Alexei Bueno é poeta, ensaísta e tradutor. Nasceu no Rio de Janeiro e publicou, até o momento, 18 livros de poemas. É detentor de prêmios literários importantes, como o Jabuti e o Prêmio da Academia Brasileira de Letras. Colaborador de diversos órgãos da imprensa no Brasil e no exterior, é também membro do Pen Clube do Brasil. Confira a entrevista exclusiva que preparamos pra você.
ArteCult: Como a Literatura entrou na sua vida?
Alexei Bueno: Pela leitura, muito precocemente, mas, mesmo antes dela, creio que por ouvir poemas recitados por minha mãe — ela sempre foi uma boa leitora de poesia —, especialmente poemas dos nossos grandes românticos, que considero até hoje a melhor iniciação literária para uma criança brasileira, pela união de alta qualidade estética, clareza de expressão e evidente força emocional. Minha primeira base de leitura em livro deve ter sido a muito boa antologia que se encontra no Livro da poesia, do velho Tesouro da juventude, na qual, de Camões a Fernando Pessoa, havia coisas do melhor nível, sem falar de boa poesia traduzida.
AC: Especificamente com relação ao ofício de escrever, que procedimentos costuma adotar? Escreve todos os dias? Reescreve muito? Mostra para alguém durante o processo?
AB: Não, nada de “Nulla dies sine linea”, como Zola gravou na parede do seu escritório. Só escrevo quando “baixa o santo”, aquilo que mais popularmente se chama inspiração, e que os gregos chamavam mania, no sentido de loucura criadora, ou entusiasmo, a possessão pelo deus. É aquele instante irrepetível onde todo um acervo de impressões, emoções, ideias, pensamentos, reminiscências, intuições se une e como que cria uma espécie de molde, um oco prévio que deve ser preenchido verbalmente, como o bronze derretido é vertido no molde oco da futura estátua.
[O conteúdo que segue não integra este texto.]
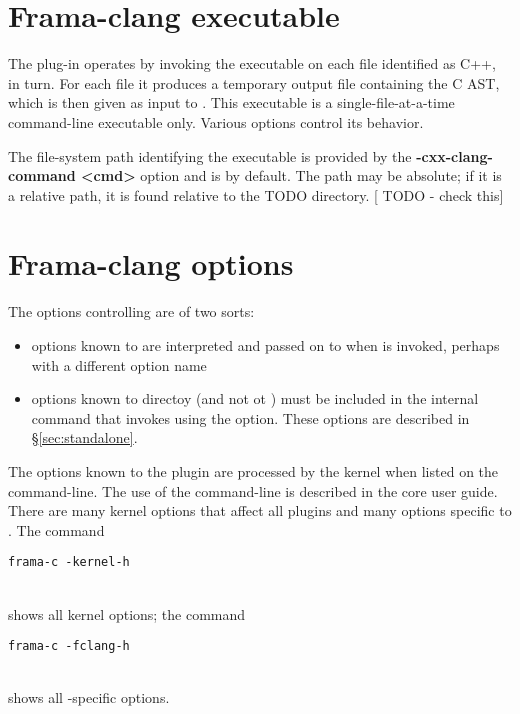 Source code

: \section{Frama-clang executable}
The plug-in operates by invoking the executable \irg
on each file identified as C++, in turn. 
For each file it produces a temporary output file containing the C AST, which is then given as input to \framac. 
This executable is a single-file-at-a-time command-line executable only. 
Various options control its behavior.

The file-system path identifying the executable is provided by the \textbf{-cxx-clang-command <cmd>}
option and is \irg by default. The path may be absolute; if it is a relative path, it is found relative to the TODO directory. [ TODO - check this]


\section{Frama-clang options}

The options controlling \fclang are of two sorts:
\begin{itemize}
\item options known to \framac are interpreted and passed on to \fclang when
\irg is invoked, perhaps with a different option name
\item options known to \fclang directoy (and not ot \framac) must be 
included in the internal command that invokes \irg using the  option. These options are described in \S\ref{sec:standalone}.
\end{itemize}

The options known to the \fcl plugin are processed by the \fc kernel when listed on the \fc command-line. 
The use of the \fc command-line is described in the core \fc 
user guide.
There are many kernel options that affect all plugins and many options specific to \fclang.
The command \\
\centerline{\lstinline|frama-c -kernel-h|} \\
shows all kernel options; the command\\
\centerline{\lstinline|frama-c -fclang-h|} \\
shows all \fcl-specific options.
Embora tratemos de poesia, a comparação me parece servir para todas as artes. Por isso mesmo, passo períodos enormes sem escrever uma linha, assim como escrevo todo um livro em poucas semanas, ou nove poemas num só dia, não há como antever ou controlar. É o caso, para citar um exemplo dos mais ilustres, da década quase perdida por Rilke antes da eclosão fulminante de toda a parte final das Elegias do Duíno e dos Sonetos a Orfeu. Reescrevo pouco, cada vez menos, e não mostro nada para ninguém.
AC: No seu caso, de onde vem a inspiração?
AB: Ora, de mim mesmo. A definição de Pessoa de que “o poeta é o médium de si próprio” é insuperável.
AC: Como nasce um poema? E um livro de poemas?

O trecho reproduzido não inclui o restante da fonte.